Murray prayed with our patient - in Hebrew and English. He recited Psalm 121 and said the Shema. He told us as we were leaving that the next day was Tisha B'av - a day of fasting and mourning. I wasn't familiar with this observance ... but I would learn about it quickly.
Our patient died in the middle of Tisha B'av ... right at the stroke of midnight! Tisha B'av is the day in the Jewish liturgical calendar which commemorates the destruction of the Jerusalem temple in 586 BCE by the Babylonians and in 70 CE by the Romans. Murray called it "the darkest night of the Jewish year." How ironic that the Almighty would call his "not-very-observant" son home in the middle of this dark night!
The funeral was scheduled for Thursday morning and I went to represent our hospice staff. Murray gave a wonderful homily which integrated the desolation of grief with the desecration of the temple. He also said that the Sabbaths which follow Tisha B'av are the Sabbaths of Consolation which will lead up to Rosh Hashannah. The Sabbaths of Consolation feature readings from the halftorah (the prophets) who speak the words of comfort promising the restoration of the Jewish people. This is also our consolation and promise in a journey of grief.

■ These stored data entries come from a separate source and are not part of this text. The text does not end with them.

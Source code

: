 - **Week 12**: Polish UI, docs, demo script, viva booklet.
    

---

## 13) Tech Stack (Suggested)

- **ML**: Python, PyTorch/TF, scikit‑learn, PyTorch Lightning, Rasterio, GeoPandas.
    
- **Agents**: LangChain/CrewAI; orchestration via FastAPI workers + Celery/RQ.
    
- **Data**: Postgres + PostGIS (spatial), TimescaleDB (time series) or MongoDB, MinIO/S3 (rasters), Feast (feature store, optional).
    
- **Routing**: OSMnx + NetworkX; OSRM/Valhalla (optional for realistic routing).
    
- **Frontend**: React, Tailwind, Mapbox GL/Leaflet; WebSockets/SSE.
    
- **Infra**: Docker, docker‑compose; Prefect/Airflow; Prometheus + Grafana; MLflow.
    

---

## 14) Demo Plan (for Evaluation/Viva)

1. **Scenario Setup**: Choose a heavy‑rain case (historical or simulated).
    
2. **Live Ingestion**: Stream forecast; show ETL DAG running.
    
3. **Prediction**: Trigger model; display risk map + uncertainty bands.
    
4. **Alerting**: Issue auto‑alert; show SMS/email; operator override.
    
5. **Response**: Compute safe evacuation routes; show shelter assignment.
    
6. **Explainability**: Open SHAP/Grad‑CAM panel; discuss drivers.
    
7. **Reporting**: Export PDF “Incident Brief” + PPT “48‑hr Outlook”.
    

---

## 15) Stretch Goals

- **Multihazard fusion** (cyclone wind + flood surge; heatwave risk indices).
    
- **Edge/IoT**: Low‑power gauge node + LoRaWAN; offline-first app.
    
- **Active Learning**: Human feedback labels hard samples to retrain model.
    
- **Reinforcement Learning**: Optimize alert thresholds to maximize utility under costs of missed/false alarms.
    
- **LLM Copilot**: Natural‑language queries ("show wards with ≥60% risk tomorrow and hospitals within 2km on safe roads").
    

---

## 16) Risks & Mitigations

I went to the cemetery along with the family and Murray explained the Jewish traditions which we would observe. We would be burying the body - which comes as quite a shock to most Christians who have (unfortunately) had their burial rituals sanitized of this tradition. We processed to the grave and watched as the casket was lowered into the ground ... and just the ground ... no vault liners (Jews having been doing "green burials" long before it was fashionable). Murray explained that the first three shovels of dirt are put into the grave by the family using the back of the shovel. This symbolizes our reluctance in performing this act. Our patient's wife placed the first shovel of earth onto the casket and his immediate family followed. The rest of the mourners present, including me, also shoveled earth into the grave.
Once everyone had shoveled earth into the grave, we all sat down and Murray, with his sleeves rolled up in 90+ degree weather, kept on shoveling. He explained that we needed to cover the coffin. I realized that Murray, the deceased's nephew, and I were the only ones young enough and physically fit enough to shovel all that dirt. So I got up and grabbed a shovel and began filling in the grave. What a sight ... a priest and a rabbi shoveling away on a hot summer day to bury a good man!
The Jewish people speak of their ethical responsibility to repair the world. This is summed up in the words tikkun olam. I came away from this burial in awe that our Lord had provided this moment of grace where I could participate in a very holy moment. I believe taking care of the dying and dead and their loved ones is part of repairing the world.